Um atendente muito simpático havia explicado como escolher o tom da tinta em relação ao cabelo e ao que estava na caixa, algo meio confuso para eles, mas que na hora eles entenderam o suficiente para procurar a tinta ideal. Inclusive foi sugerido que não fizesse a primeira vez em casa, pois corria o risco de manchar o cabelo todo, e que o ideal seria aprender com alguém primeiro. Deu sorte, porque achou que era só jogar no cabelo na hora do banho e fim.

— O que acha dessa cor? – mostrou uma caixa de tinta preta

— Nada! Muito forte para você, vai pesar demais e vai contrastar demais com seu tom de pele, mesmo com esse bronze todo. – Aiolia meio que ficava confuso às vezes com a forma como Milo falava. Até parecia o Afrodite.

— Você parece entendido nessas coisas de cosmético – deu um riso meio sem graça

— Meus cabelos são longos, o mínimo que posso fazer é cuidar um pouco deles né? – olhou bem a prateleira – e esse castanho aqui?

— Não é muito diferente do meu loiro. Não acho que eu vá me sentir muito diferente. Não é a mesma cor, mas sei lá, lembra o mesmo tom.

Milo devolveu a caixa, pensando bem. Até que decidiu. Era ousado, mas combinava com o jovem leonino apaixonado por plateia. E sem dúvidas aquilo traria ainda mais plateia para ele.

— Essa cor – apontou – este exato tom de vermelho.

Aiolia pegou a caixa e ficou estudando. Até tinha se interessado, mas era muito diferente

— Você acha? – perguntou olhando pra ele

— Sim, acho que você fica bem ruivo. Acho que muita gente fica bem ruiva – riu – Sério, acho que combina com seu tom de pele, sua personalidade e atende o que você precisa.

— Então é essa a tinta que irei usar. – sorriu e levaram a caixa para finalizar a compra.
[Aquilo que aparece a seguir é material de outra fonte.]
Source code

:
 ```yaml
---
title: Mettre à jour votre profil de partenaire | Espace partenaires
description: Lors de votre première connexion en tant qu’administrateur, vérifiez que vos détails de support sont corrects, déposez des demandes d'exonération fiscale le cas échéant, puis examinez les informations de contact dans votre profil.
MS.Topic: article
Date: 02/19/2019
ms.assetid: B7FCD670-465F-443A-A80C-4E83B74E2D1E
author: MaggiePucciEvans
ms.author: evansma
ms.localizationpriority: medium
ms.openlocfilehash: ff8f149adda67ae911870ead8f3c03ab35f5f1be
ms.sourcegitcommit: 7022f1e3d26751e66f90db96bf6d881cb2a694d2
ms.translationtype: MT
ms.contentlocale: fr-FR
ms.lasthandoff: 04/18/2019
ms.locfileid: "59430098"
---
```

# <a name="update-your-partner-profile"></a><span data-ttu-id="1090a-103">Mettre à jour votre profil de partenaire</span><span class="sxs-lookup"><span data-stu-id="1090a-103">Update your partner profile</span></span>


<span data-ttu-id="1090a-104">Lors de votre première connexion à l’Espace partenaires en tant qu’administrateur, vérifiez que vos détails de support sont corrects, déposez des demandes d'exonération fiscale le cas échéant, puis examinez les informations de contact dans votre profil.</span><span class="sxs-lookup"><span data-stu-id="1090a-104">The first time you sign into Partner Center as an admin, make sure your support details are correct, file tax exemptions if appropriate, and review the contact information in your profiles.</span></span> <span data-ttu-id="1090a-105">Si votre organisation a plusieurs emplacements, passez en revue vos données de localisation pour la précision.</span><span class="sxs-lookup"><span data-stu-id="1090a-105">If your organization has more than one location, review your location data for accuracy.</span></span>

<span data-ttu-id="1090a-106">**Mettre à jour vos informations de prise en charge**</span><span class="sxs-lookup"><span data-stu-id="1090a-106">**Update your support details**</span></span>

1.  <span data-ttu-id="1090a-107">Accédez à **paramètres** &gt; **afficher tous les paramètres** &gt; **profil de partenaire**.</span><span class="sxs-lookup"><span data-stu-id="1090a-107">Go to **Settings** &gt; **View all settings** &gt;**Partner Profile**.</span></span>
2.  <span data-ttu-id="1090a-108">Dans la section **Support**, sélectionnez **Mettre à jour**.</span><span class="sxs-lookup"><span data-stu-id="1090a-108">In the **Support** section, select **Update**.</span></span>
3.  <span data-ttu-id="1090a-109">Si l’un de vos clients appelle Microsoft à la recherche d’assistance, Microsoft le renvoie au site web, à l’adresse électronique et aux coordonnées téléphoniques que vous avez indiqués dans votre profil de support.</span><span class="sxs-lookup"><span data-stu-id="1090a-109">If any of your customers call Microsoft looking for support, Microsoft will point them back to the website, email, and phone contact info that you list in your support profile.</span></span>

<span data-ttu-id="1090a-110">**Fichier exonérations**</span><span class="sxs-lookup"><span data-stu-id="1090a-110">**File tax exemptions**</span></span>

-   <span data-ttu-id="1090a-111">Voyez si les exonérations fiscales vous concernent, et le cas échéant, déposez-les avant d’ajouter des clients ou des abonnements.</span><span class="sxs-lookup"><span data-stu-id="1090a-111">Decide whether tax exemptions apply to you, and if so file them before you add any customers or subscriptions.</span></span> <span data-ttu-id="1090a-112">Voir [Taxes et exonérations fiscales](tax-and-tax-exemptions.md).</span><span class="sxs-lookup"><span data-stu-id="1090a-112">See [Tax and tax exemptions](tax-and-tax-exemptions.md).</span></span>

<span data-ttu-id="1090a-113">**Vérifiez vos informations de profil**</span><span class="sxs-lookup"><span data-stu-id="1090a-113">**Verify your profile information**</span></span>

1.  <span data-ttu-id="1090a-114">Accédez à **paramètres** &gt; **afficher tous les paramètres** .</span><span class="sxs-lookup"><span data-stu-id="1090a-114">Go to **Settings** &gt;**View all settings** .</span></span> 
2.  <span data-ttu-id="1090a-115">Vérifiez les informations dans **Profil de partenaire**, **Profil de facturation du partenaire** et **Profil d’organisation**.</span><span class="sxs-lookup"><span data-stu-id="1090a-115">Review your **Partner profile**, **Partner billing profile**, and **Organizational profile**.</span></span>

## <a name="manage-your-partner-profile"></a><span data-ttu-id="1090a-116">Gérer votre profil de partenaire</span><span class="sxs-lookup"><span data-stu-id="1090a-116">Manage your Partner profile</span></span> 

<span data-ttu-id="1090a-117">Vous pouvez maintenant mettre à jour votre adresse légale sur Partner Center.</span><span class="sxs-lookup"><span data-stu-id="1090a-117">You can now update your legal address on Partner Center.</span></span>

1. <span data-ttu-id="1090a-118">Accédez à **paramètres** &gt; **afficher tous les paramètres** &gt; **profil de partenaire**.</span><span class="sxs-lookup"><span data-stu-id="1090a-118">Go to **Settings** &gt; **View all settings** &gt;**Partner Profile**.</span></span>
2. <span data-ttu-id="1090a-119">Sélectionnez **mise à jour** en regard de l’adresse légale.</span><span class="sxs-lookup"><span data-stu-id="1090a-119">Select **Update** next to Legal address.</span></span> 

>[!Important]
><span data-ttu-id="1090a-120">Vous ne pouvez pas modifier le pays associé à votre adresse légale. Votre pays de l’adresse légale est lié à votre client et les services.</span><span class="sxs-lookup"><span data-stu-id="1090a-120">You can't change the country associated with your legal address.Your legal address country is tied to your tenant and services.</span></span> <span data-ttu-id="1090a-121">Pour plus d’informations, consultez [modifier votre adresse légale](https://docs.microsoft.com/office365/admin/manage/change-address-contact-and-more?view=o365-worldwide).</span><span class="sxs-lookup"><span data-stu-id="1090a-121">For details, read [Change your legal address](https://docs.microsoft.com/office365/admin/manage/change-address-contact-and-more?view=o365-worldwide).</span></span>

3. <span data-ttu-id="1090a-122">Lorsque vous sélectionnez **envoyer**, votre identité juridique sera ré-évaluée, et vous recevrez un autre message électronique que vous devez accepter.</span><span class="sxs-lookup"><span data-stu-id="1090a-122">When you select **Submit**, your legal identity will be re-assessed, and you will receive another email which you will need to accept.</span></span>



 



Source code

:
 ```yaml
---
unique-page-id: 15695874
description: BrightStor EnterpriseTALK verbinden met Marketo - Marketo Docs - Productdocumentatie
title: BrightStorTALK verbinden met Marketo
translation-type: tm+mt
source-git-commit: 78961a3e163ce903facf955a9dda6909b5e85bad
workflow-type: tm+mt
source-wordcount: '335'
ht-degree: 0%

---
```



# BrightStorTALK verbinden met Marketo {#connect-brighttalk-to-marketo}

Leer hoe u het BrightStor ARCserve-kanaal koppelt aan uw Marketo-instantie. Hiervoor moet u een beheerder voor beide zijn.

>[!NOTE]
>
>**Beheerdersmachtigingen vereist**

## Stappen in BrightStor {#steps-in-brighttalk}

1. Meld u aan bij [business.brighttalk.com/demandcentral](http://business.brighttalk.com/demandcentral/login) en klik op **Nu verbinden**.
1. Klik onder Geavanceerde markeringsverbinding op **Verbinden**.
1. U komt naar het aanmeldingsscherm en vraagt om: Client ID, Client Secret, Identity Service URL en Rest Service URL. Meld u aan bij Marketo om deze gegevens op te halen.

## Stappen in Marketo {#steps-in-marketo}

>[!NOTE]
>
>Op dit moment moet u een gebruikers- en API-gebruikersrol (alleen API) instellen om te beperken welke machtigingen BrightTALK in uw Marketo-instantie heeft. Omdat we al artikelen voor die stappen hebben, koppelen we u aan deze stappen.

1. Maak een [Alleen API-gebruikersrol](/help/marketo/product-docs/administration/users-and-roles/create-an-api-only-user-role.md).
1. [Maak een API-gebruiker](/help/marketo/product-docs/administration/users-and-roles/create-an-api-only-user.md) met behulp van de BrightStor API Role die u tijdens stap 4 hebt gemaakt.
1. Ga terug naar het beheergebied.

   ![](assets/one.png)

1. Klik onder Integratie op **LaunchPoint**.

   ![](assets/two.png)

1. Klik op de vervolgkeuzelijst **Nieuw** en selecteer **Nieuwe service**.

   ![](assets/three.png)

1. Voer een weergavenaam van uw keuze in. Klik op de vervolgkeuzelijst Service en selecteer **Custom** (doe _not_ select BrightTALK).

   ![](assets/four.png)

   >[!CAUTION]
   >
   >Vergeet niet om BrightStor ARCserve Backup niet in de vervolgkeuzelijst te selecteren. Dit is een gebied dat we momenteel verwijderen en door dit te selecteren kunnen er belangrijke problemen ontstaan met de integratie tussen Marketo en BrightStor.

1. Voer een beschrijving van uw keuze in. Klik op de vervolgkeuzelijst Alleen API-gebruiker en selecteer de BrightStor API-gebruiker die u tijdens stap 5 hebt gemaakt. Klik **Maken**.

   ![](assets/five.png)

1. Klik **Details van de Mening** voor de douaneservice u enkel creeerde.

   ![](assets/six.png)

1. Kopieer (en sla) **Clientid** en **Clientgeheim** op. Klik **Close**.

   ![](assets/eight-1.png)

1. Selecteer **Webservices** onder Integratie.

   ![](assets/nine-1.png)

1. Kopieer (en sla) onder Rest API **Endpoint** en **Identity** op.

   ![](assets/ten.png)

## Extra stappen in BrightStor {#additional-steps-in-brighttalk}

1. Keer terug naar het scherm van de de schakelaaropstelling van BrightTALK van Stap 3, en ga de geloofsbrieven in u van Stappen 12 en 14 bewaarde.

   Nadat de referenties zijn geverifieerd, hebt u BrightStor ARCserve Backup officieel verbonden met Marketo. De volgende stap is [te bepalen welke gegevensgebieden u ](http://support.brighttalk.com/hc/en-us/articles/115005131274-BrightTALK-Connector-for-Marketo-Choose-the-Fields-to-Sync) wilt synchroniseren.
— Só espero de verdade agora que você não se arrependa de ter escolhido essa tinta – riu Milo

— Não vou me arrepender – segurou de encontro ao peito – você que a escolheu pra mim, sei que vou gostar.

Como já era noite, certo que o menino de cabelos curtos não viu as bochechas do seu companheiro de aventuras se avermelhar por causa daquele comentário. Sem muito jeito, tratou de se despedir logo.

— Bom, já está tarde, sei que nossas casas ficam para lados opostos e acho que a gente se divide aqui né?

— É... – respondeu o outro, triste pelo encerramento do dia enfim estar acontecendo – Me diverti muito. Obrigado de verdade por tudo hoje.

— De nada – sem pensar muito no que estava fazendo, Milo deixou um beijo em sua testa e saiu em disparada – Até segunda!

O jovem grego ainda ficou um bom tempo observando seu amigo se afastar, até que a distância o confundisse. Abraçado à caixa de tinta, sorriu contente pela ótima experiência tida até aquele momento, agradecendo pela chance de ter sido feliz naquele dia.